Thank you for reading.


----------



## Flaminius

Hello *hahamoo*,

You have mentioned the "present tense" for _harasu_, _harashimasu_ but a more accurate word for the form is non-past which includes future and habitual present.  The idea of time as expressed in Japanese verb forms are different from that in English.  I am mentioning this point because it's important for an accurate translation.

The "harashimasu" in the topic sentence can be either depending on the larger context which is not avaiable here.  The Jigoku Shōjo, an expert on private vengeance, may be declaring her line of work by appealing to the habitual present function; or she may be addressing a specific customer and assuring him that she will carry out the mission.

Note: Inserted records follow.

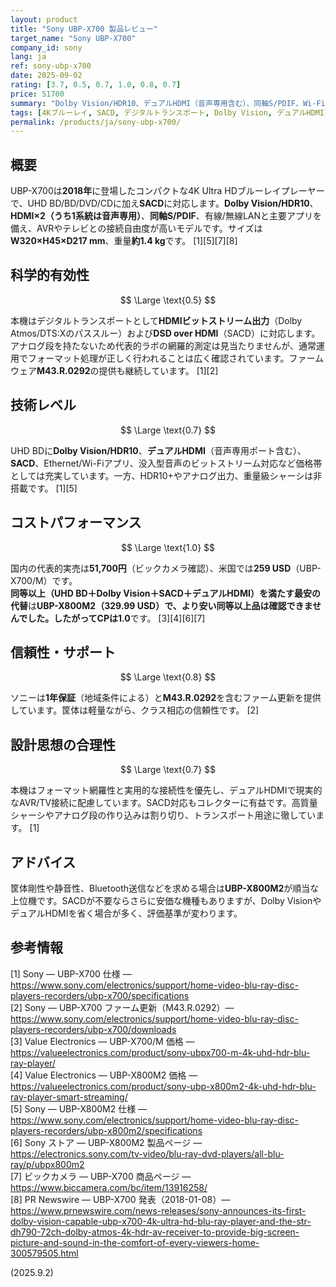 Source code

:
```yaml
---
layout: product
title: "Sony UBP-X700 製品レビュー"
target_name: "Sony UBP-X700"
company_id: sony
lang: ja
ref: sony-ubp-x700
date: 2025-09-02
rating: [3.7, 0.5, 0.7, 1.0, 0.8, 0.7]
price: 51700
summary: "Dolby Vision/HDR10、デュアルHDMI（音声専用含む）、同軸S/PDIF、Wi-Fiアプリ、そしてSACDに対応するコンパクトな4K UHDブルーレイ・トランスポートです。包括的な測定データは乏しい一方、ビットストリーム動作は実績十分です。"
tags: [4Kブルーレイ, SACD, デジタルトランスポート, Dolby Vision, デュアルHDMI]
permalink: /products/ja/sony-ubp-x700/
---
```


## 概要

UBP-X700は**2018年**に登場したコンパクトな4K Ultra HDブルーレイプレーヤーで、UHD BD/BD/DVD/CDに加え**SACD**に対応します。**Dolby Vision/HDR10**、**HDMI×2（うち1系統は音声専用）**、**同軸S/PDIF**、有線/無線LANと主要アプリを備え、AVRやテレビとの接続自由度が高いモデルです。サイズは**W320×H45×D217 mm**、重量**約1.4 kg**です。 [1][5][7][8]

## 科学的有効性

$$ \Large \text{0.5} $$

本機はデジタルトランスポートとして**HDMIビットストリーム出力**（Dolby Atmos/DTS:Xのパススルー）および**DSD over HDMI**（SACD）に対応します。アナログ段を持たないため代表的ラボの網羅的測定は見当たりませんが、通常運用でフォーマット処理が正しく行われることは広く確認されています。ファームウェア**M43.R.0292**の提供も継続しています。 [1][2]

## 技術レベル

$$ \Large \text{0.7} $$

UHD BDに**Dolby Vision/HDR10**、**デュアルHDMI**（音声専用ポート含む）、**SACD**、Ethernet/Wi-Fiアプリ、没入型音声のビットストリーム対応など価格帯としては充実しています。一方、HDR10+やアナログ出力、重量級シャーシは非搭載です。 [1][5]

## コストパフォーマンス

$$ \Large \text{1.0} $$

国内の代表的実売は**51,700円**（ビックカメラ確認）、米国では**259 USD**（UBP-X700/M）です。**同等以上（UHD BD＋Dolby Vision＋SACD＋デュアルHDMI）**を満たす**最安の代替**は**UBP-X800M2（329.99 USD）**で、より安い同等以上品は確認できませんでした。したがってCPは**1.0**です。 [3][4][6][7]

## 信頼性・サポート

$$ \Large \text{0.8} $$

ソニーは**1年保証**（地域条件による）と**M43.R.0292**を含むファーム更新を提供しています。筐体は軽量ながら、クラス相応の信頼性です。 [2]

## 設計思想の合理性

$$ \Large \text{0.7} $$

本機はフォーマット網羅性と実用的な接続性を優先し、デュアルHDMIで現実的なAVR/TV接続に配慮しています。SACD対応もコレクターに有益です。高質量シャーシやアナログ段の作り込みは割り切り、トランスポート用途に徹しています。 [1]

## アドバイス

筐体剛性や静音性、Bluetooth送信などを求める場合は**UBP-X800M2**が順当な上位機です。SACDが不要ならさらに安価な機種もありますが、Dolby VisionやデュアルHDMIを省く場合が多く、評価基準が変わります。

## 参考情報

[1] Sony — UBP-X700 仕様 — https://www.sony.com/electronics/support/home-video-blu-ray-disc-players-recorders/ubp-x700/specifications  
[2] Sony — UBP-X700 ファーム更新（M43.R.0292）— https://www.sony.com/electronics/support/home-video-blu-ray-disc-players-recorders/ubp-x700/downloads  
[3] Value Electronics — UBP-X700/M 価格 — https://valueelectronics.com/product/sony-ubpx700-m-4k-uhd-hdr-blu-ray-player/  
[4] Value Electronics — UBP-X800M2 価格 — https://valueelectronics.com/product/sony-ubp-x800m2-4k-uhd-hdr-blu-ray-player-smart-streaming/  
[5] Sony — UBP-X800M2 仕様 — https://www.sony.com/electronics/support/home-video-blu-ray-disc-players-recorders/ubp-x800m2/specifications  
[6] Sony ストア — UBP-X800M2 製品ページ — https://electronics.sony.com/tv-video/blu-ray-dvd-players/all-blu-ray/p/ubpx800m2  
[7] ビックカメラ — UBP-X700 商品ページ — https://www.biccamera.com/bc/item/13916258/  
[8] PR Newswire — UBP-X700 発表（2018-01-08）— https://www.prnewswire.com/news-releases/sony-announces-its-first-dolby-vision-capable-ubp-x700-4k-ultra-hd-blu-ray-player-and-the-str-dh790-72ch-dolby-atmos-4k-hdr-av-receiver-to-provide-big-screen-picture-and-sound-in-the-comfort-of-every-viewers-home-300579505.html  

(2025.9.2)

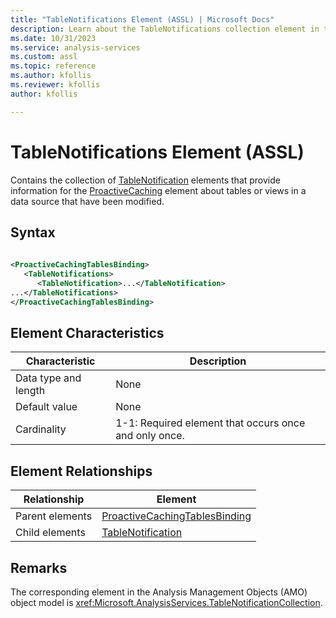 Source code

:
 ```yaml
---
title: "TableNotifications Element (ASSL) | Microsoft Docs"
description: Learn about the TableNotifications collection element in the Analysis Services Scripting Language (ASSL) schema.
ms.date: 10/31/2023
ms.service: analysis-services
ms.custom: assl
ms.topic: reference
ms.author: kfollis
ms.reviewer: kfollis
author: kfollis

---
```

# TableNotifications Element (ASSL)

  Contains the collection of [TableNotification](../objects/tablenotification-element-assl.md) elements that provide information for the [ProactiveCaching](../objects/proactivecaching-element-assl.md) element about tables or views in a data source that have been modified.  
  
## Syntax  
  
```xml  
  
<ProactiveCachingTablesBinding>  
   <TableNotifications>  
      <TableNotification>...</TableNotification>  
...</TableNotifications>  
</ProactiveCachingTablesBinding>  
```  
  
## Element Characteristics  
  
|Characteristic|Description|  
|--------------------|-----------------|  
|Data type and length|None|  
|Default value|None|  
|Cardinality|1-1: Required element that occurs once and only once.|  
  
## Element Relationships  
  
|Relationship|Element|  
|------------------|-------------|  
|Parent elements|[ProactiveCachingTablesBinding](../data-type/proactivecachingtablesbinding-data-type-assl.md)|  
|Child elements|[TableNotification](../objects/tablenotification-element-assl.md)|  
  
## Remarks  
 The corresponding element in the Analysis Management Objects (AMO) object model is <xref:Microsoft.AnalysisServices.TableNotificationCollection>.  
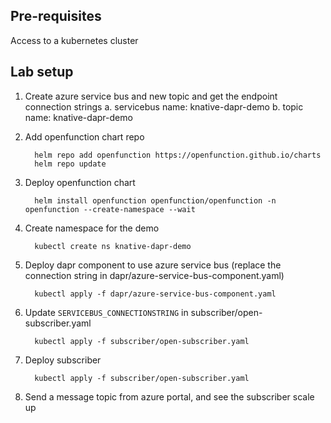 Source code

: ## Pre-requisites
Access to a kubernetes cluster

## Lab setup
1. Create azure service bus and new topic and get the endpoint connection strings
        a. servicebus name: knative-dapr-demo
        b. topic name: knative-dapr-demo

3. Add openfunction chart repo
    ```
      helm repo add openfunction https://openfunction.github.io/charts
      helm repo update
    ```
4. Deploy openfunction chart
    ```
      helm install openfunction openfunction/openfunction -n openfunction --create-namespace --wait
    ```

5. Create namespace for the demo
    ```
      kubectl create ns knative-dapr-demo
    ```
6. Deploy dapr component to use azure service bus (replace the connection string in dapr/azure-service-bus-component.yaml)
    ```
      kubectl apply -f dapr/azure-service-bus-component.yaml
    ```

7. Update `SERVICEBUS_CONNECTIONSTRING` in subscriber/open-subscriber.yaml
    ```
      kubectl apply -f subscriber/open-subscriber.yaml
    ```

8. Deploy subscriber
    ```
      kubectl apply -f subscriber/open-subscriber.yaml
    ```

9. Send a message topic from azure portal, and see the subscriber scale up
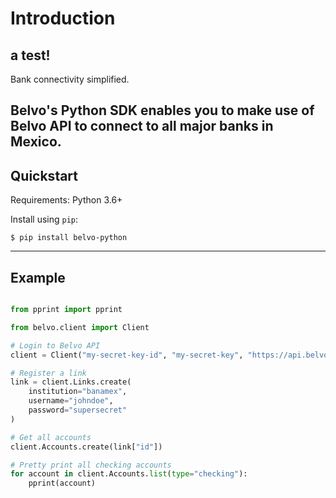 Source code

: # Introduction

## a test!

Bank connectivity simplified.

Belvo's Python SDK enables you to make use of Belvo API to connect to all major 
banks in Mexico.
---

## Quickstart
Requirements: Python 3.6+

Install using `pip`:
```
$ pip install belvo-python
```
---

## Example
```python

from pprint import pprint

from belvo.client import Client

# Login to Belvo API
client = Client("my-secret-key-id", "my-secret-key", "https://api.belvo.com")

# Register a link 
link = client.Links.create(
    institution="banamex",
    username="johndoe",
    password="supersecret"
)

# Get all accounts
client.Accounts.create(link["id"])

# Pretty print all checking accounts
for account in client.Accounts.list(type="checking"):
    pprint(account)
``` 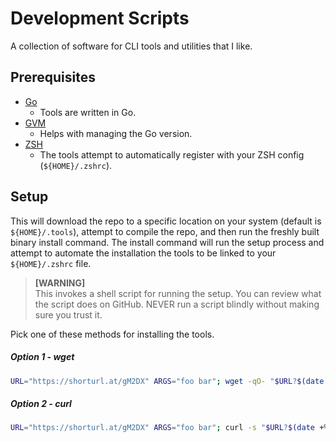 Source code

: # Development Scripts

A collection of software for CLI tools and utilities that I like.

## Prerequisites

- [Go](https://formulae.brew.sh/formula/go#default)
  - Tools are written in Go.
- [GVM](https://github.com/moovweb/gvm)
  - Helps with managing the Go version.
- [ZSH](https://github.com/ohmyzsh/ohmyzsh/wiki/Installing-ZSH)
  - The tools attempt to automatically register with your ZSH config (`${HOME}/.zshrc`).

## Setup

This will download the repo to a specific location on your system (default is `${HOME}/.tools`), attempt to compile the repo, and then run the freshly built binary install command. The install command will run the setup process and attempt to automate the installation the tools to be linked to your `${HOME}/.zshrc` file.

> **[WARNING]** <br /> This invokes a shell script for running the setup. You can review what the script does on GitHub. NEVER run a script blindly without making sure you trust it.

Pick one of these methods for installing the tools.

##### *Option 1 - wget*

```bash
URL="https://shorturl.at/gM2DX" ARGS="foo bar"; wget -qO- "$URL?$(date +%s)" | sh -s -- $ARGS; unset URL ARGS;
```

##### *Option 2 - curl*

```bash
URL="https://shorturl.at/gM2DX" ARGS="foo bar"; curl -s "$URL?$(date +%s)" | sh -s -- $ARGS; unset URL ARGS;
```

Without context and association with _urami_, _harasu_ (> _harashimasu_) is to clear something away.  _Urami_ is enmity, grudge, rancour; an ill-blood feeling.  _Urami-o harasu_ is literally clear away the enmity (either one's own or someone else's) and the means to achieve the objective is retaliation; not softer methods such as artibration, psychotherapy, philosophical sublimation.


----------



## hahamoo

Thank you both for your help it makes sense now i always get confused because subjects in japanese are understood. Also because of the differenet word order SoV (japanese) rather than svo as in english. Well thanks


----------